Tag 1
Heute wollen wir endlich nach Stockholm segeln. So lange freuen wir uns schon auf dieses wichtige Etappenziel. Wir sind hungrig nach Kultur, Eindrücken, Kaffee und Kanelbullar und durch die Stadt stromern. Eine kleine Erledigungsliste haben wir natürlich auch angesammelt. Also los! Anker auf und die letzten 5 Seemeilen zum Hafen fahren.
Heute motoren wir ausnahmsweise einmal. Der Wind ist seeehr flau aber wir wollen schnell ankommen, damit wir möglichst viel Zeit in der Hauptstadt verbringen können. So brummt unser Motor ungefähr eine Stunde lang bis wir im Västerbrohafen ankommen. Dieser liegt genau unter der Västerbro („westliche Brücke“) und so rangieren wir Ilvy in eine Box direkt unter der gigantischen Brücke. Etwas merkwürdig mit den rauschenden Autos über uns, aber so werden wir aufjedenfall nicht von oben nass. Wir sind froh einen Platz telefonisch klargemacht zu haben. Die Liegeplätze in Stockholm sind rar und der Wasahafen (Haupthafen) doppelt so teuer und meistens voll. Aber hier liegen wir jetzt ruhig und günstig. Mit dem Bus sind wir in 15 Minuten in der Innenstadt. Läuft!
Nun ab in die Innenstadt. Die Sonne brennt erbarmungslos, es ist heiß und die wenigsten Menschen würden sich heute wahrscheinlich eine Stadttour antun. Generell ist Stockholm gerade sehr leer und entspannt. Die Schweden und Schwedinnen sind in ihrem kollektiven Staatsurlaub und der Stadt entflohen. Daher wirkt Stockholm sehr entspannt, wenig rummelig und sehr luftig auf uns. Kein Großstadtgedränge, hektische Menschen oder überfüllte Bahnen. Nur die Straßenbahnlinie in Richtung der „Museumsinsel“ in der wir jetzt sitzen, ist etwas voller da es dort viel zu sehen gibt für Touris wie uns. Doch bevor wir uns Kultur geben, müssen wir unserem Magen erstmal Essen geben. Wir gehen ins „Skroten Café & Skeppshandel“ ( vielen Dank an Maren und Ricarda für den tollen Tipp) und bestellen einen unglaublich leckeren Lunch. Das Café ist sehr maritim eingerichtet und ist eine Mischung aus Museum, Antiquitätenhändler, Markt für handgemachtes und Szeneladen. Wir Liebens!

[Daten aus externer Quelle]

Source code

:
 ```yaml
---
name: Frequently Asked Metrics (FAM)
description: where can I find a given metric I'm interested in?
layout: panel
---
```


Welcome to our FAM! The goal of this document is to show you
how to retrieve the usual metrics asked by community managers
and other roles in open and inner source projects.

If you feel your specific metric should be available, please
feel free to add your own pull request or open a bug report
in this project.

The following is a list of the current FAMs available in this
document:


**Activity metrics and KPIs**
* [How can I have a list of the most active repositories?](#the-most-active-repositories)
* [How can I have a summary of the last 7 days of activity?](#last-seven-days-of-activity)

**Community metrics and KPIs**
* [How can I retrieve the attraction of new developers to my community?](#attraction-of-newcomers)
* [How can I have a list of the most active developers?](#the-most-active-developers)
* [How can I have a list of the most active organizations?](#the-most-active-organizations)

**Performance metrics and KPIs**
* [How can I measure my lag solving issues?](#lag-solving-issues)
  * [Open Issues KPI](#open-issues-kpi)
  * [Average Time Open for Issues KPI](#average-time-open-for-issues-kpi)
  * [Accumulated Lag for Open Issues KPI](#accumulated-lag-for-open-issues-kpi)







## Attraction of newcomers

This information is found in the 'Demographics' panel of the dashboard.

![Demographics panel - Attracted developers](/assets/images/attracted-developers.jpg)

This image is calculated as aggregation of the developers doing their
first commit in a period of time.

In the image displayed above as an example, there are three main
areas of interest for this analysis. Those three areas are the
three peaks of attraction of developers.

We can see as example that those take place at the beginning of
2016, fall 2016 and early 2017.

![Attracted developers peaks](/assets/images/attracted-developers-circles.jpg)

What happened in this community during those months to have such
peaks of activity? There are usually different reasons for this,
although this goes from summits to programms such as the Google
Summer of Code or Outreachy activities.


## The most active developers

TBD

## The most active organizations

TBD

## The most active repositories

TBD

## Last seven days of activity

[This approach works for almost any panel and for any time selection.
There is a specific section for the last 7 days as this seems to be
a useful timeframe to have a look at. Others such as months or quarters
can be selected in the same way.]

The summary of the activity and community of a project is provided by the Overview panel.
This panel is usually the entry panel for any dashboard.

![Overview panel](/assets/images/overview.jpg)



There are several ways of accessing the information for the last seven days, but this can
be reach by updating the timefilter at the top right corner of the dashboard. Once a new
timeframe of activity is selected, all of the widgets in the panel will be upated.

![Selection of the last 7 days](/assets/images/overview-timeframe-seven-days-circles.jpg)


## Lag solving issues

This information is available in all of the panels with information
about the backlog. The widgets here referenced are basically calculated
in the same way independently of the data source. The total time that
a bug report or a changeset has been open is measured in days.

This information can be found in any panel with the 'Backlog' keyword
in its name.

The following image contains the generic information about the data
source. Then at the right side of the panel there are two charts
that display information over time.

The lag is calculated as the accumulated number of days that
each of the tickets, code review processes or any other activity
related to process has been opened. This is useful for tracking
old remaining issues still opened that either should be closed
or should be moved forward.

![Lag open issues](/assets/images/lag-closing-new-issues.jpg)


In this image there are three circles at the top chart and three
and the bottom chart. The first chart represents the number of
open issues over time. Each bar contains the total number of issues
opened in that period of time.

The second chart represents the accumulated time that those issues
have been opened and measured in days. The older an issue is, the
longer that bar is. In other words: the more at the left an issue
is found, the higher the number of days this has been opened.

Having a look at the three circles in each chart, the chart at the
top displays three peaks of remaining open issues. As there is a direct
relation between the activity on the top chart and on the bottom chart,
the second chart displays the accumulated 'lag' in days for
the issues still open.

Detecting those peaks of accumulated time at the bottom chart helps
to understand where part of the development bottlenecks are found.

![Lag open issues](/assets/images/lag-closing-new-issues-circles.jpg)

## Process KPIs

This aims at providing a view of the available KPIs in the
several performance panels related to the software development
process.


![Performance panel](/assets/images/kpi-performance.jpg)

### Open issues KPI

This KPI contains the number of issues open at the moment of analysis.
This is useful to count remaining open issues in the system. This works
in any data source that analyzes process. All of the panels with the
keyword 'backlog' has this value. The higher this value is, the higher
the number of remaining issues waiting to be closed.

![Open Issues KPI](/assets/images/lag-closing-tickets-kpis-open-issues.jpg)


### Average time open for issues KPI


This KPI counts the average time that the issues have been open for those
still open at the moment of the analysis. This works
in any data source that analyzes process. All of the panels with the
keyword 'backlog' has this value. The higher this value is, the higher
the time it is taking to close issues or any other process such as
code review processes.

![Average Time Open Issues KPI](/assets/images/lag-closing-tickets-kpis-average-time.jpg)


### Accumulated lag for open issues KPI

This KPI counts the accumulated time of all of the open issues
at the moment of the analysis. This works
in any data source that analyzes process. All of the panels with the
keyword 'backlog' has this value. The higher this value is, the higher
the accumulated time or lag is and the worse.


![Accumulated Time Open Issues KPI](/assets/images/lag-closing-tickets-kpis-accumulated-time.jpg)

Danach gehen wir ins „Skansen“ was definitiv eine meiner Stockholmhighlights ist. Es ist ein gigantisches Freilichtmuseum, das schon 1891 eröffnet wurde. Um die 150 Gebäude wurden seit damals aus ganz Schweden dahin umgesiedelt. Es zeigt die Architektur, die Ausstattung, Lebart und Arbeitsweisen des vergangen Schwedens über alle Regionen des großen Landes hinweg. Seine Aufgabe ist die authentische Erhaltung und Rekonstruktion der Geschichte. Und wir fühlen es. Wir tauchen ein in diese Welt und verlieren nach kurzer Zeit in diesem Park völlig das Gefühl in einer Großstadt zu sein. Einen großen Einfluss darauf haben die Menschen, die in den Häusern arbeiten und sitzen und komplett in ihre Rollen schlüpfen. Sie sind historisch gekleidet und gehen typischen Arbeiten aus dieser Zeit nach. Fast in jedem Haus suchen wir das Gespräch und erfahren noch so viel mehr über die Zeit und die Lebensumstände. Wir gucken ihnen bei den Handarbeiten zu, staunen, fragen und fachsimpeln. Lebendiger kann ein Museum nicht sein.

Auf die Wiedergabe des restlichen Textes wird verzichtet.